The following piece was contributed by Lillian Rizio and Max Hensen of Australian law firm, Piper Alderman

The Full Federal Courts’ decision in Parkin v Boral Limited (Class Closure) [2022] FCAFC 47 (Parkin) confirms the courts’ power to issue pre-mediation (and settlement) soft class closure notices to group members. The decision hints at the (positive) appetite of the Federal Court in making future orders for class closure that facilitate a just outcome,[1] simplifies the assessment of quantum prior to settlement, and reduces an element of risk in funded litigation.

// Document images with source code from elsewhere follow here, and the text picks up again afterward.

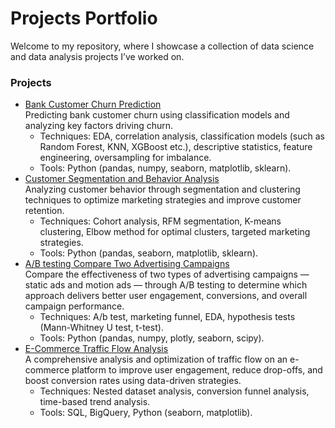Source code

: # Projects Portfolio
Welcome to my repository, where I showcase a collection of data science and data analysis projects I’ve worked on.
### Projects
* [Bank Customer Churn Prediction](https://github.com/ilonakandela/projects/tree/main/Bank%20Customer%20Churn%20Prediction) <br>
  Predicting bank customer churn using classification models and analyzing key factors driving churn.
  * Techniques: EDA, correlation analysis, classification models (such as Random Forest, KNN, XGBoost etc.), descriptive statistics, feature engineering, oversampling for imbalance.
  * Tools: Python (pandas, numpy, seaborn, matplotlib, sklearn).
* [Customer Segmentation and Behavior Analysis](https://github.com/ilonakandela/projects/tree/main/Customer%20Segmentation%20and%20Behavior%20Analysis) <br>
  Analyzing customer behavior through segmentation and clustering techniques to optimize marketing strategies and improve customer retention.
  * Techniques: Cohort analysis, RFM segmentation, K-means clustering, Elbow method for optimal clusters, targeted marketing strategies.
  * Tools: Python (pandas, seaborn, matplotlib, sklearn).
* [A/B testing Compare Two Advertising Campaigns](https://github.com/ilonakandela/projects/tree/main/AB%20testing%20Compare%20Two%20Advertising%20Campaigns) <br>
  Compare the effectiveness of two types of advertising campaigns — static ads and motion ads — through A/B testing to determine which approach delivers better user engagement, conversions, and overall campaign performance.
  * Techniques: A/b test, marketing funnel, EDA, hypothesis tests (Mann-Whitney U test, t-test).
  * Tools: Python (pandas, numpy, plotly, seaborn, scipy).
* [E-Commerce Traffic Flow Analysis](https://github.com/ilonakandela/projects/tree/main/E-Commerce%20Traffic%20Flow%20Analysis) <br>
  A comprehensive analysis and optimization of traffic flow on an e-commerce platform to improve user engagement, reduce drop-offs, and boost conversion rates using data-driven strategies.
  * Techniques: Nested dataset analysis, conversion funnel analysis, time-based trend analysis.
  * Tools: SQL, BigQuery, Python (seaborn, matplotlib).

Opt-Out Nature of Class Actions  

The Australian position on class closure orders is set out in Part IVA of the Federal Court of Australia Act 1976 (Cth) (Act). It serves as a guide for commencing Class Actions in the Federal Court of Australia, and is the reason why they are run on an ‘opt out,’ and ‘open’ basis.

By virtue of the Act, class actions are commenced by a representative applicant on behalf of ‘group members.’ Group members are not required to register their interest, provide their consent, or even have knowledge of the proceedings on foot. Whilst the Act provides that a group member might ‘opt-out’ of the proceedings,[2] it does not compel one to submit information prior to settlement or judgment in order to participate.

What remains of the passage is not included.